Work item:
All that is needed is each line of the entries holding the word "sondern", copied as it stands.

++++++

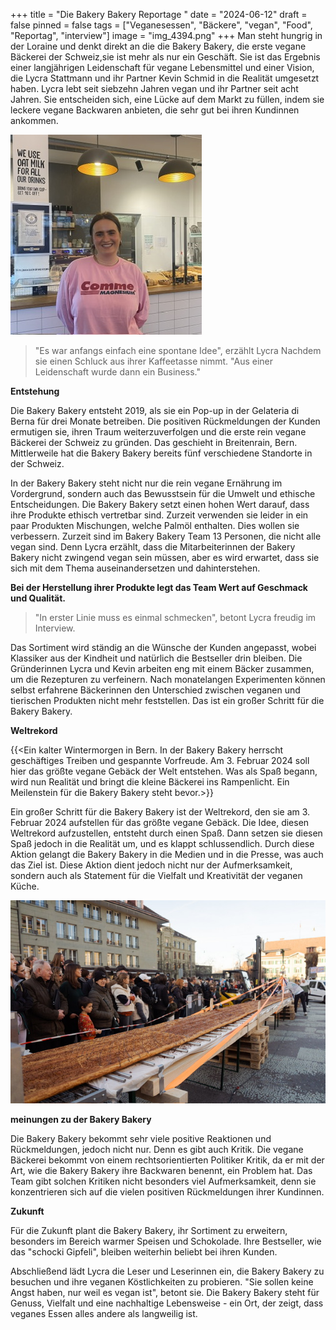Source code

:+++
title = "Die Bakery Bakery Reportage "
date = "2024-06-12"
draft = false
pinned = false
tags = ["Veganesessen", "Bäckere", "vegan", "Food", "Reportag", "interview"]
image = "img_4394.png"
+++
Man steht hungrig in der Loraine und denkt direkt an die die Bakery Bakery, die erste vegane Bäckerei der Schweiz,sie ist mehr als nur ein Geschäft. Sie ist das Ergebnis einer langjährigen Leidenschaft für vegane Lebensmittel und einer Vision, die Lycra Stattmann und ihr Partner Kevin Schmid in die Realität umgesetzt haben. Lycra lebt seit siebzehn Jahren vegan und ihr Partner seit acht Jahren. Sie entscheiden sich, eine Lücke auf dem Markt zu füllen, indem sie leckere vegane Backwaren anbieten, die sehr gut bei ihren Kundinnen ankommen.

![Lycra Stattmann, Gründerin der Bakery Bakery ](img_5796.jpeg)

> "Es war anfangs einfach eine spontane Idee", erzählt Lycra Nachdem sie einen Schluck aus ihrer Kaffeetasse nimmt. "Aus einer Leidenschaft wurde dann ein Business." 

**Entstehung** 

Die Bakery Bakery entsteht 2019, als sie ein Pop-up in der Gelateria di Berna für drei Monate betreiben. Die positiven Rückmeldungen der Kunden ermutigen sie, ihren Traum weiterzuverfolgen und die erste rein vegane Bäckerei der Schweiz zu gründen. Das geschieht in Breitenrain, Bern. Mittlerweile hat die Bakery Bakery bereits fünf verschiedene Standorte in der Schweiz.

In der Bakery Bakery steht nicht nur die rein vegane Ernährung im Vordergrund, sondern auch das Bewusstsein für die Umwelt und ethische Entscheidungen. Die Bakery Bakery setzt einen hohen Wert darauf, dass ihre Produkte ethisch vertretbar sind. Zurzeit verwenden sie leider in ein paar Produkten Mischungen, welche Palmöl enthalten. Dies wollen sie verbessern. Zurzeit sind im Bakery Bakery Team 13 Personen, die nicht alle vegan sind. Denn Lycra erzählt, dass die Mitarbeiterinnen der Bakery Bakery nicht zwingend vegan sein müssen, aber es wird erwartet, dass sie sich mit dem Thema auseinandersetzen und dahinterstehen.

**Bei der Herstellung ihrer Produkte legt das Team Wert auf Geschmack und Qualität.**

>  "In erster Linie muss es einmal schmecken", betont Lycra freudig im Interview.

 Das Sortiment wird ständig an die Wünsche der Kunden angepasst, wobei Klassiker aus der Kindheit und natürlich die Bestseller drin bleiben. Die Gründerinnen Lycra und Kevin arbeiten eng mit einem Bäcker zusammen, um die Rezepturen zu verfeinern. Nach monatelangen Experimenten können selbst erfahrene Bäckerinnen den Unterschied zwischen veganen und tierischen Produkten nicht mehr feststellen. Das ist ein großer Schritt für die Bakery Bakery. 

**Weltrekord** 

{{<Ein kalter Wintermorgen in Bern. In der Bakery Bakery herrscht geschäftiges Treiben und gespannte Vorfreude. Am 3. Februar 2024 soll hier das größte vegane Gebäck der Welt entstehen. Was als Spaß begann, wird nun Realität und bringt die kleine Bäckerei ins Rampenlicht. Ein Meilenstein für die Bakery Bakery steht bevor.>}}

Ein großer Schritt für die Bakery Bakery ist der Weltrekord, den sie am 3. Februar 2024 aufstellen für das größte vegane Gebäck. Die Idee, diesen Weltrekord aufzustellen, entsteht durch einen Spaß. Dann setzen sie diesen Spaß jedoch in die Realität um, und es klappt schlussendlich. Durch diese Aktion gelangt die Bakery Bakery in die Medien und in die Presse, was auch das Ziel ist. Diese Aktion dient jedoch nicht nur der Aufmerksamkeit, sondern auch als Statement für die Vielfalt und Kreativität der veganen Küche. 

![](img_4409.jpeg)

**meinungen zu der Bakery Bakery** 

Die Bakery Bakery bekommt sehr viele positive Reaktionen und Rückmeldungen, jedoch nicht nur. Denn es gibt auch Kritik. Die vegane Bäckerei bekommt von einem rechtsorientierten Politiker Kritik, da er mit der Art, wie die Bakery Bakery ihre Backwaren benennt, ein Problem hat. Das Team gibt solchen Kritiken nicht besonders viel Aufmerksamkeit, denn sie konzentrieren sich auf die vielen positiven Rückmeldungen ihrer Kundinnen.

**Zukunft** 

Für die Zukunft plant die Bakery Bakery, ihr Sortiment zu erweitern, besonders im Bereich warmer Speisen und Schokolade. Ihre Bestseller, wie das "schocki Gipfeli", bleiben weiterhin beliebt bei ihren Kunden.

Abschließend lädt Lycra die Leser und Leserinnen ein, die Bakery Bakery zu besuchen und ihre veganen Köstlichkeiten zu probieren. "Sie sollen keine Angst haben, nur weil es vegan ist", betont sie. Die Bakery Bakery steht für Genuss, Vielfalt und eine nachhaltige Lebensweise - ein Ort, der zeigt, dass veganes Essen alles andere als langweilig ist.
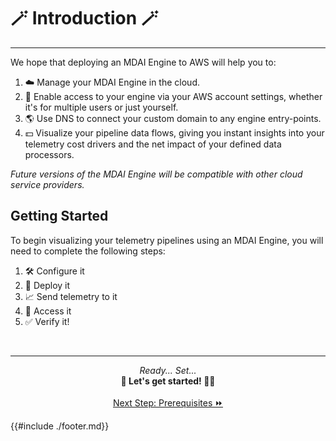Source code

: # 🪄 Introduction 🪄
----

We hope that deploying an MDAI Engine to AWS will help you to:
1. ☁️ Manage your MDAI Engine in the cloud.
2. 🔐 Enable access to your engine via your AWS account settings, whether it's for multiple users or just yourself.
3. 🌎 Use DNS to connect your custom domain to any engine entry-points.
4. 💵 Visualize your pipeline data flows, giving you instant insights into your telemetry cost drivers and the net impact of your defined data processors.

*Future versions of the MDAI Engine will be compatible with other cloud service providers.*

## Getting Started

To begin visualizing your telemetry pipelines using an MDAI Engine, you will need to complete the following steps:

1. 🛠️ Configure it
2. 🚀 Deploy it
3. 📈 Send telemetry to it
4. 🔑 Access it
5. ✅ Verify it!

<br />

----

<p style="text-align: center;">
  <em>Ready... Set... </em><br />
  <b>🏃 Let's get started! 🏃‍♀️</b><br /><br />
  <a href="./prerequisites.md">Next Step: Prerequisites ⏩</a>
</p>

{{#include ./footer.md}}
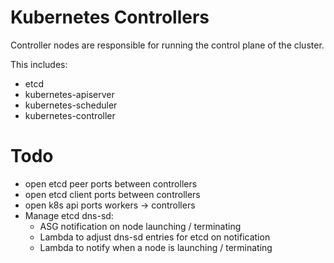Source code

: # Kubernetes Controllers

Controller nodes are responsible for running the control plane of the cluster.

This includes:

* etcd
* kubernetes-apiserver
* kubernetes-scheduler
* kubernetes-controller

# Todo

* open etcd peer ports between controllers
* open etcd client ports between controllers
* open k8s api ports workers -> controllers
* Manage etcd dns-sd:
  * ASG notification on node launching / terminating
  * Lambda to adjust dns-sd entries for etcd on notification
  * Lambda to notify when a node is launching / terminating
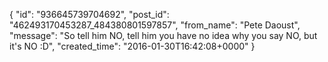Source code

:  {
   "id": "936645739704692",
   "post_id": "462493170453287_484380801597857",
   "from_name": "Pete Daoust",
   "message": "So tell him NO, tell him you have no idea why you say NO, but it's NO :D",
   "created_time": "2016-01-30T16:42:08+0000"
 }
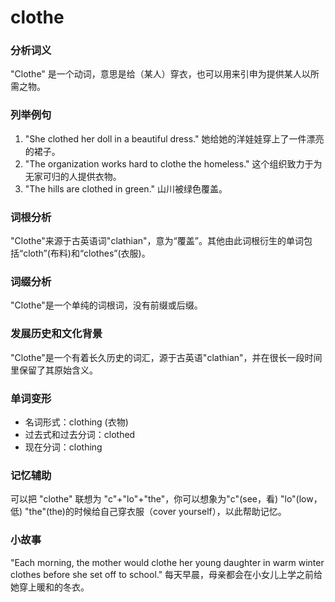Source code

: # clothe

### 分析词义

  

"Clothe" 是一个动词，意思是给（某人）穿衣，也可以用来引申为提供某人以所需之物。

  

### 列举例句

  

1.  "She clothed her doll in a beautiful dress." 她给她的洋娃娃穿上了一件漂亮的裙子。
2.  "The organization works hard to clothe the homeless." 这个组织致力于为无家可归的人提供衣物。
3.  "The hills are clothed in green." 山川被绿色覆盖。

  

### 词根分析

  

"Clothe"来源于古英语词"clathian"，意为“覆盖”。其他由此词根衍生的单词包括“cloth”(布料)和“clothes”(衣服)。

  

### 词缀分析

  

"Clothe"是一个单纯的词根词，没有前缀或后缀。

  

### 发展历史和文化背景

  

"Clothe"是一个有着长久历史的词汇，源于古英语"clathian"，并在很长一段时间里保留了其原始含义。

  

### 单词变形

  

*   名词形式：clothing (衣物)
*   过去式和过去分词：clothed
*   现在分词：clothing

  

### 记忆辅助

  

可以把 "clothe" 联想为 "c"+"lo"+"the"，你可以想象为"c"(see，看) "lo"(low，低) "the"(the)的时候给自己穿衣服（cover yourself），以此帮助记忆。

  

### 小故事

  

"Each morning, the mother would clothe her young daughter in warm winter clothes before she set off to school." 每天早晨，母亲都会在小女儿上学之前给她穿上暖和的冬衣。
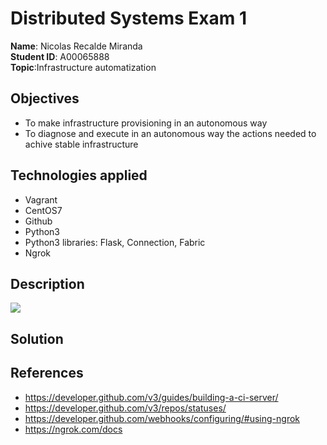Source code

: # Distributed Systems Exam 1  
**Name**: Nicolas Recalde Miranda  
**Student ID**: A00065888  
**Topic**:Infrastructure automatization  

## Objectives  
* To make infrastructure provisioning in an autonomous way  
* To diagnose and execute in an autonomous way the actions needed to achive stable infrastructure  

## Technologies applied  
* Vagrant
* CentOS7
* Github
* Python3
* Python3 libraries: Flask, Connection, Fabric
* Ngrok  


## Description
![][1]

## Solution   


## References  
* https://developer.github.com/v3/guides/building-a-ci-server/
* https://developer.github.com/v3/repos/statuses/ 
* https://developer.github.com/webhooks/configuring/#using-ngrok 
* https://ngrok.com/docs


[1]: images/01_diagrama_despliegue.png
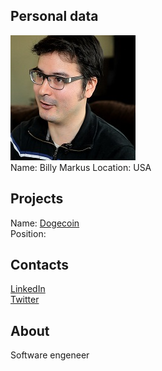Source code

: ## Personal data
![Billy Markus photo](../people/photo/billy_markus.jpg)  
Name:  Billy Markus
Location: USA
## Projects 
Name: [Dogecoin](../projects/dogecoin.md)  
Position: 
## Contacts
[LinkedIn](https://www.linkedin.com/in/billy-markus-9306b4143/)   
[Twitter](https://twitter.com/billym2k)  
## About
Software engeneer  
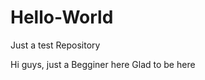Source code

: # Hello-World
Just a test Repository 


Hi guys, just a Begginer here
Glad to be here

++++++

Solution below:
In der Bakery Bakery steht nicht nur die rein vegane Ernährung im Vordergrund, sondern auch das Bewusstsein für die Umwelt und ethische Entscheidungen. Die Bakery Bakery setzt einen hohen Wert darauf, dass ihre Produkte ethisch vertretbar sind. Zurzeit verwenden sie leider in ein paar Produkten Mischungen, welche Palmöl enthalten. Dies wollen sie verbessern. Zurzeit sind im Bakery Bakery Team 13 Personen, die nicht alle vegan sind. Denn Lycra erzählt, dass die Mitarbeiterinnen der Bakery Bakery nicht zwingend vegan sein müssen, aber es wird erwartet, dass sie sich mit dem Thema auseinandersetzen und dahinterstehen.
Ein großer Schritt für die Bakery Bakery ist der Weltrekord, den sie am 3. Februar 2024 aufstellen für das größte vegane Gebäck. Die Idee, diesen Weltrekord aufzustellen, entsteht durch einen Spaß. Dann setzen sie diesen Spaß jedoch in die Realität um, und es klappt schlussendlich. Durch diese Aktion gelangt die Bakery Bakery in die Medien und in die Presse, was auch das Ziel ist. Diese Aktion dient jedoch nicht nur der Aufmerksamkeit, sondern auch als Statement für die Vielfalt und Kreativität der veganen Küche. 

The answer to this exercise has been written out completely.